The only acceptable reply is the number of lines in the material below that hold "utilisé".
......
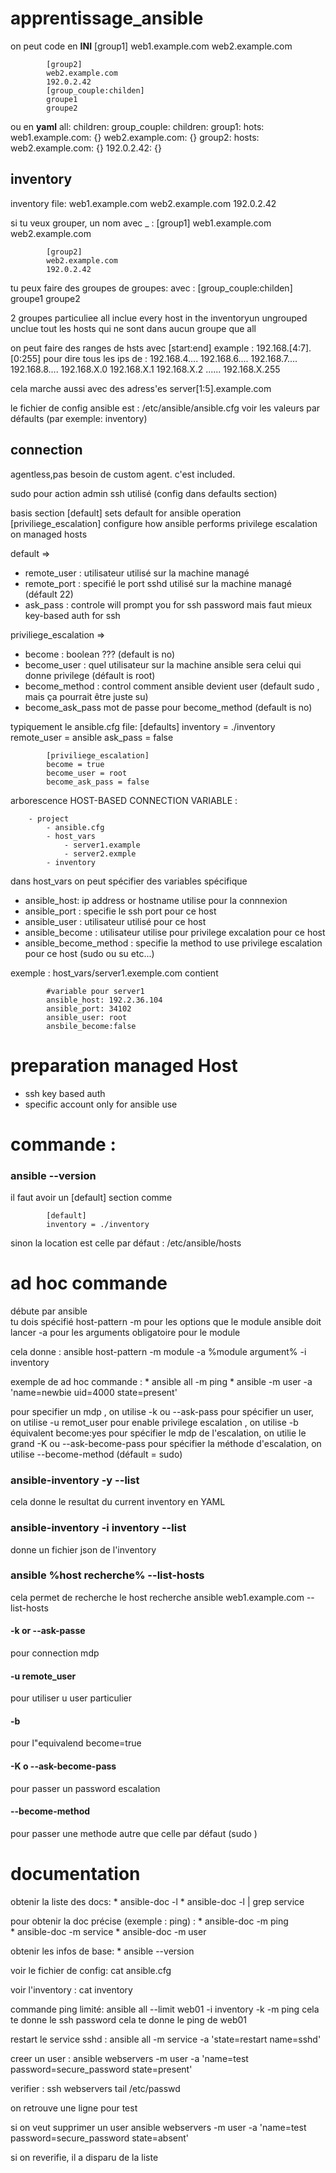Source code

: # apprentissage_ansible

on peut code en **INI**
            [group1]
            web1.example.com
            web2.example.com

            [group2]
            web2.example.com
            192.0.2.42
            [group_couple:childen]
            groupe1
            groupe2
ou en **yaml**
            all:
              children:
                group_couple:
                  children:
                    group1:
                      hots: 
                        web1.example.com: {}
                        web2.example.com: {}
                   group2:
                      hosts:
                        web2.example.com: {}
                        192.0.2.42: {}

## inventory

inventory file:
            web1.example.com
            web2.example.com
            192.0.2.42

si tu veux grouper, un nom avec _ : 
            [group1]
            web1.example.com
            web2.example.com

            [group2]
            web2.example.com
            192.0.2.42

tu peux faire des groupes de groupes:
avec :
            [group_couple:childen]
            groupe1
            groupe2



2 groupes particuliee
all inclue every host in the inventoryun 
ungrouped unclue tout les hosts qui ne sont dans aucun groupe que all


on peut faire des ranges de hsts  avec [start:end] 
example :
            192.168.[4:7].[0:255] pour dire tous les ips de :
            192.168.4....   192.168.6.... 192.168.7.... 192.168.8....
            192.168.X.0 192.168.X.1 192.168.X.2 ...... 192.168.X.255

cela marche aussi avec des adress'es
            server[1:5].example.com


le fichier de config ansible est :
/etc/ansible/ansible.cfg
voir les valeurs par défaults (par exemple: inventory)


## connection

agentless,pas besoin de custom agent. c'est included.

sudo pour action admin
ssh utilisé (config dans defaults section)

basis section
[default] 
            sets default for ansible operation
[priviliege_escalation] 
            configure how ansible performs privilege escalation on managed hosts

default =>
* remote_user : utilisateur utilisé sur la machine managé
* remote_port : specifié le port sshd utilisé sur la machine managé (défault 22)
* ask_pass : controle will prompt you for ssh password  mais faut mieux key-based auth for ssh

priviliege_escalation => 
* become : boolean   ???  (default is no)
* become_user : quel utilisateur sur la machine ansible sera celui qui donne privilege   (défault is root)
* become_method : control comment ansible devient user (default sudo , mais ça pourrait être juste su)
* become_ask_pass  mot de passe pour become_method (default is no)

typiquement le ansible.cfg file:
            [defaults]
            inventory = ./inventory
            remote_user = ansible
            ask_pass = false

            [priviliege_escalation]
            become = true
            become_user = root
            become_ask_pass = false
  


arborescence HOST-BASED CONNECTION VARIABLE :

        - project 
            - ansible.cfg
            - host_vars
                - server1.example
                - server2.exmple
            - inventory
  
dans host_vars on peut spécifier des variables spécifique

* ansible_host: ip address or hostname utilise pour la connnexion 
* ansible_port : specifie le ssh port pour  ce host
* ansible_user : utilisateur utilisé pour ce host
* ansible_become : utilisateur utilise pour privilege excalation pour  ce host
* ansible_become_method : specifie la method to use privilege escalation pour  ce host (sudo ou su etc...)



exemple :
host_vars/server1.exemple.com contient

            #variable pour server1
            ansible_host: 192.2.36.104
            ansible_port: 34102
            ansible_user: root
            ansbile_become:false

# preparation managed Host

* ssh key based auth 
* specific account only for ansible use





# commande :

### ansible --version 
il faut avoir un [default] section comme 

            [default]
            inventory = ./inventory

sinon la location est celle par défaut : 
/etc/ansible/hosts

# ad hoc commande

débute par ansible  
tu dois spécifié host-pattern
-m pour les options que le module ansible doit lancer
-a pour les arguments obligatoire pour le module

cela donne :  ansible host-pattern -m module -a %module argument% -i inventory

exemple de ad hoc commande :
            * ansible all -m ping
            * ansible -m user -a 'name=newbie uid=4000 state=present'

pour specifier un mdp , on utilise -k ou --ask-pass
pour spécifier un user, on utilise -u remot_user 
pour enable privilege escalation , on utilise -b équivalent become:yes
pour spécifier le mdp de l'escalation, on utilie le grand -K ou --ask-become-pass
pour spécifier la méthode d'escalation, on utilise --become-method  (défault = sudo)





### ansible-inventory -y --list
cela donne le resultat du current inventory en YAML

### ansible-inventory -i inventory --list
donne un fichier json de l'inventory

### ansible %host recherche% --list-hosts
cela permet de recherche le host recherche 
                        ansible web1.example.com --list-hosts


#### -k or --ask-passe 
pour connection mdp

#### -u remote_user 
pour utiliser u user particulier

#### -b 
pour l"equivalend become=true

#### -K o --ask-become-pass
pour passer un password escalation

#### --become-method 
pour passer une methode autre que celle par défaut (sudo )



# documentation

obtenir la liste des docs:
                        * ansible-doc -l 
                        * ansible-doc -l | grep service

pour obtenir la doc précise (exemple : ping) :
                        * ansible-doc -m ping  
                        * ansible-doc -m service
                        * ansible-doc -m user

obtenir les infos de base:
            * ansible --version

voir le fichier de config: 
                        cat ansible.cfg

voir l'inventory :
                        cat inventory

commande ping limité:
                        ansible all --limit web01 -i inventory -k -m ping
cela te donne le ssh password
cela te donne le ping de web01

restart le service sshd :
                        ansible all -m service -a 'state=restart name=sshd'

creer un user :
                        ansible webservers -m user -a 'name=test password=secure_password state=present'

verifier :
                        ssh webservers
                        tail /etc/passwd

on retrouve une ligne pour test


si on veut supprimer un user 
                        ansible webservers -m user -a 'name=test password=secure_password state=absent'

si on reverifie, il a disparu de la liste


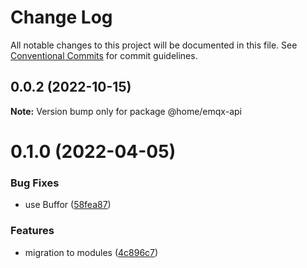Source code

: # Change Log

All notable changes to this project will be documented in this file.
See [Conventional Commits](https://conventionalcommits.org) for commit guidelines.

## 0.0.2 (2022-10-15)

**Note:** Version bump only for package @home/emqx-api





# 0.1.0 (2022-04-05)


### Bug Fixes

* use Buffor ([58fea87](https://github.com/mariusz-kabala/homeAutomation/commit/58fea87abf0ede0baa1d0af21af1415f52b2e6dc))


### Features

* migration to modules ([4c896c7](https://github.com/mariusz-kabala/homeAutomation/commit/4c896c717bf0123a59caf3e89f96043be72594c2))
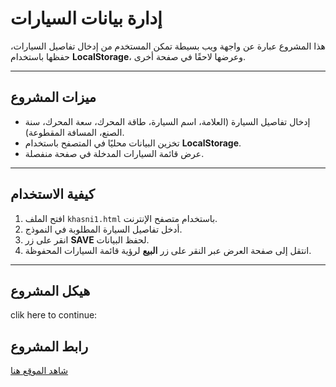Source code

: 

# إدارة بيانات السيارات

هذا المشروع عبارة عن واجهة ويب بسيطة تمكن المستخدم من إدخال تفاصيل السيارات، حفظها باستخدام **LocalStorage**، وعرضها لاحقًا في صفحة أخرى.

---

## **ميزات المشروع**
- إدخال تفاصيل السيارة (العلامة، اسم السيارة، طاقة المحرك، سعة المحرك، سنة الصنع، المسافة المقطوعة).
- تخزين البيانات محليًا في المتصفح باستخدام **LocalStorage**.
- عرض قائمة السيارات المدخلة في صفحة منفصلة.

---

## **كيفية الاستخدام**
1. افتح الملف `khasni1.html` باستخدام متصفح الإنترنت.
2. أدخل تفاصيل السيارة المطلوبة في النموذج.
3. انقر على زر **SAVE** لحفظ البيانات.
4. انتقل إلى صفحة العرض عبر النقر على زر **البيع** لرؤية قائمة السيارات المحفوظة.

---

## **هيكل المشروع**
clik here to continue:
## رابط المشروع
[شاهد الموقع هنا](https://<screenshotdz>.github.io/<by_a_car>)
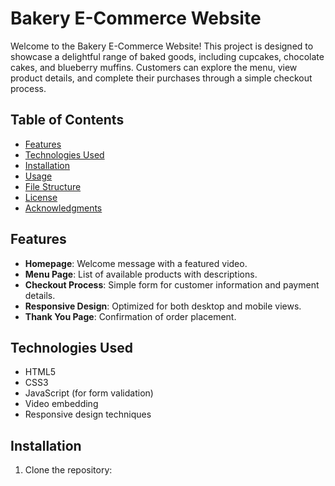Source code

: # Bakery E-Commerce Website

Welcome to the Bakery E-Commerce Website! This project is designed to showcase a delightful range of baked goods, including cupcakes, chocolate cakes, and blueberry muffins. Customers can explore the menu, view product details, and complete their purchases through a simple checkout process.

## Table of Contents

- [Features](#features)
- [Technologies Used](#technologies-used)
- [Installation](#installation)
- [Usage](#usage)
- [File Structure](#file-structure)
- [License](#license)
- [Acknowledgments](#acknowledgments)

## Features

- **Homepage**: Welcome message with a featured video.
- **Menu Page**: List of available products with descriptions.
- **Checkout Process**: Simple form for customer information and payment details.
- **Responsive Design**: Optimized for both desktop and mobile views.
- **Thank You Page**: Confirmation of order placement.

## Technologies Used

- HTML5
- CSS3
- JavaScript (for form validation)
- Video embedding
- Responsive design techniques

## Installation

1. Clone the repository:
......
**Written answer:** 4